The truth about the Rolex Explorer: Sir Edmund Hillary did not wear a Rolex when he conquered Mount Everest.

Some say the Kiwi mountaineer left his Oyster Perpetual at base camp before ascending Everest. Some say he had a prototype Rolex in his pocket at the summit. But there’s no doubt he reached the top of the world’s tallest mountain wearing a Smith’s, like the watch above. No really.

Smith's watch on everest

There’s also “debate” about whether or not Rolex sponsored Sir Edmund Hillary’s 1953 expedition – a claim the watchmaker has never made. (They did for sure sponsor the failed 1952 attempt). Smith’s did make that claim in their advertising and was never challenged.

“Smith had a range of watches called ‘Everest’, and Rolex, having already – and precipitously – had an ‘Everest’ model, named the watch style worn by [Hillary’s chief sherpa] Tenzing the ‘Explorer’ instead,” veteran commentator drdas007 reports on

We know that Rolex gave Norgay a watch after the ’52 expedition.
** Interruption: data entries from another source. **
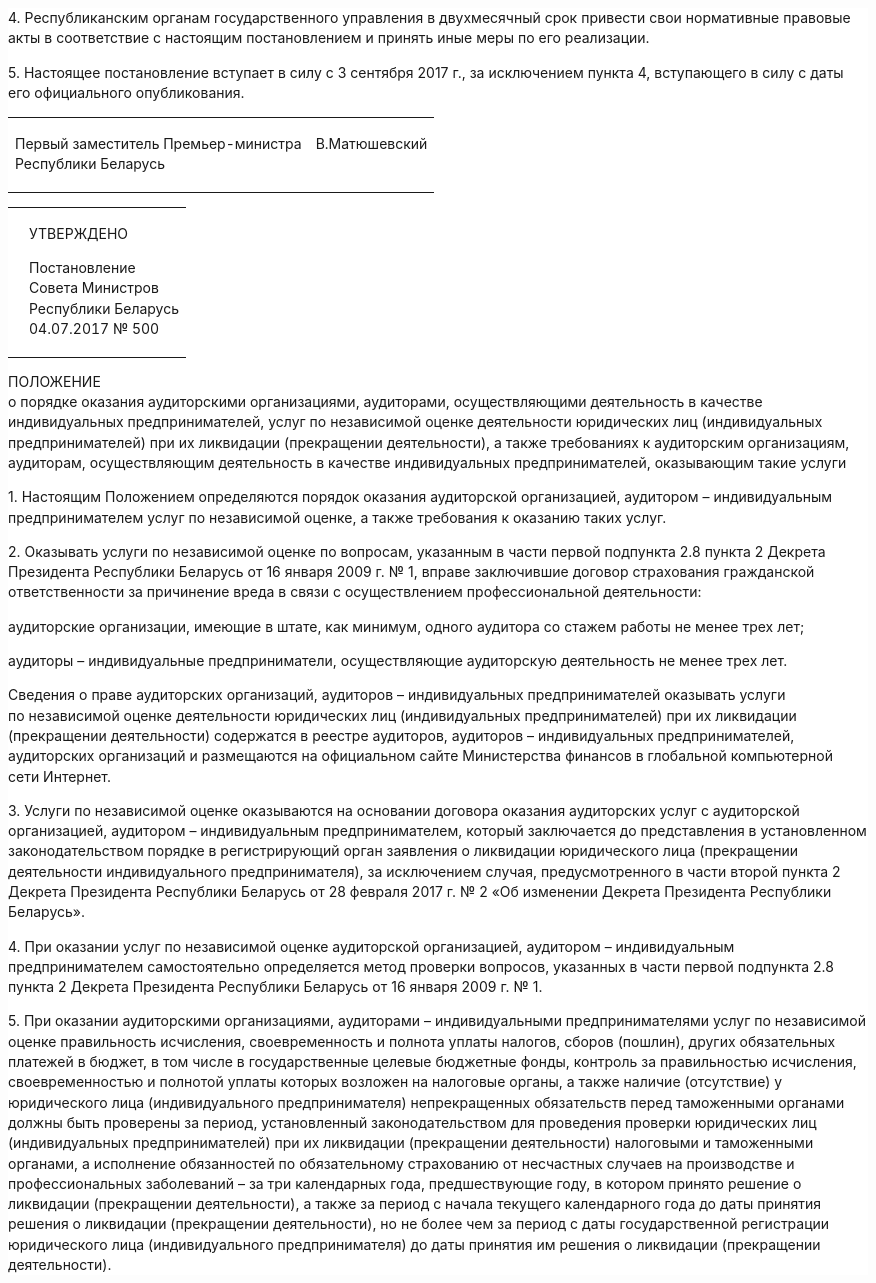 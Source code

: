 <p>4. Республиканским органам государственного управления в двухмесячный срок привести свои нормативные правовые акты в соответствие с настоящим постановлением и принять иные меры по его реализации.</p>
<p>5. Настоящее постановление вступает в силу с 3 сентября 2017 г., за исключением пункта 4, вступающего в силу с даты его официального опубликования.</p>
<p></p>
<table><tr>
<td><p>Первый заместитель Премьер-министра <br>Республики Беларусь</p></td>
<td><p>В.Матюшевский</p></td>
</tr></table>
<p></p>
<table><tr>
<td><p></p></td>
<td>
<p>УТВЕРЖДЕНО</p>
<p>Постановление <br>Совета Министров<br>Республики Беларусь<br>04.07.2017 № 500</p>
</td>
</tr></table>
<p>ПОЛОЖЕНИЕ<br>о порядке оказания аудиторскими организациями, аудиторами, осуществляющими деятельность в качестве индивидуальных предпринимателей, услуг по независимой оценке деятельности юридических лиц (индивидуальных предпринимателей) при их ликвидации (прекращении деятельности), а также требованиях к аудиторским организациям, аудиторам, осуществляющим деятельность в качестве индивидуальных предпринимателей, оказывающим такие услуги</p>
<p>1. Настоящим Положением определяются порядок оказания аудиторской организацией, аудитором – индивидуальным предпринимателем услуг по независимой оценке, а также требования к оказанию таких услуг.</p>
<p>2. Оказывать услуги по независимой оценке по вопросам, указанным в части первой подпункта 2.8 пункта 2 Декрета Президента Республики Беларусь от 16 января 2009 г. № 1, вправе заключившие договор страхования гражданской ответственности за причинение вреда в связи с осуществлением профессиональной деятельности:</p>
<p>аудиторские организации, имеющие в штате, как минимум, одного аудитора со стажем работы не менее трех лет;</p>
<p>аудиторы – индивидуальные предприниматели, осуществляющие аудиторскую деятельность не менее трех лет.</p>
<p>Сведения о праве аудиторских организаций, аудиторов – индивидуальных предпринимателей оказывать услуги по независимой оценке деятельности юридических лиц (индивидуальных предпринимателей) при их ликвидации (прекращении деятельности) содержатся в реестре аудиторов, аудиторов – индивидуальных предпринимателей, аудиторских организаций и размещаются на официальном сайте Министерства финансов в глобальной компьютерной сети Интернет.</p>
<p>3. Услуги по независимой оценке оказываются на основании договора оказания аудиторских услуг с аудиторской организацией, аудитором – индивидуальным предпринимателем, который заключается до представления в установленном законодательством порядке в регистрирующий орган заявления о ликвидации юридического лица (прекращении деятельности индивидуального предпринимателя), за исключением случая, предусмотренного в части второй пункта 2 Декрета Президента Республики Беларусь от 28 февраля 2017 г. № 2 «Об изменении Декрета Президента Республики Беларусь».</p>
<p>4. При оказании услуг по независимой оценке аудиторской организацией, аудитором – индивидуальным предпринимателем самостоятельно определяется метод проверки вопросов, указанных в части первой подпункта 2.8 пункта 2 Декрета Президента Республики Беларусь от 16 января 2009 г. № 1.</p>
<p>5. При оказании аудиторскими организациями, аудиторами – индивидуальными предпринимателями услуг по независимой оценке правильность исчисления, своевременность и полнота уплаты налогов, сборов (пошлин), других обязательных платежей в бюджет, в том числе в государственные целевые бюджетные фонды, контроль за правильностью исчисления, своевременностью и полнотой уплаты которых возложен на налоговые органы, а также наличие (отсутствие) у юридического лица (индивидуального предпринимателя) непрекращенных обязательств перед таможенными органами должны быть проверены за период, установленный законодательством для проведения проверки юридических лиц (индивидуальных предпринимателей) при их ликвидации (прекращении деятельности) налоговыми и таможенными органами, а исполнение обязанностей по обязательному страхованию от несчастных случаев на производстве и профессиональных заболеваний – за три календарных года, предшествующие году, в котором принято решение о ликвидации (прекращении деятельности), а также за период с начала текущего календарного года до даты принятия решения о ликвидации (прекращении деятельности), но не более чем за период с даты государственной регистрации юридического лица (индивидуального предпринимателя) до даты принятия им решения о ликвидации (прекращении деятельности).</p>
That’s the timepiece on display in the Rolex museum. Did Norgay‘s Rolex “accompany” Hillary to the summit? That’s been asserted but never established.

Kevin at has the inside dope on Rolex’s rope-a-dope marketing of Eddie’s Big Adventure. How Rolex spent decades implying that their watch summited Everest, somehow failing to correct journalists connecting the intentionally misplaced dots.

Rolex value: Explorer ad

Separate from that non-event, the Rolex Explorer doesn’t deserve the credit it regularly receives as an “adventure” watch. It’s a Rolex, sure. But it’s hardly their hardiest model. Nor is the Explorer as tough as watches costing a tenth of the price (e.g., any G-SHOCK).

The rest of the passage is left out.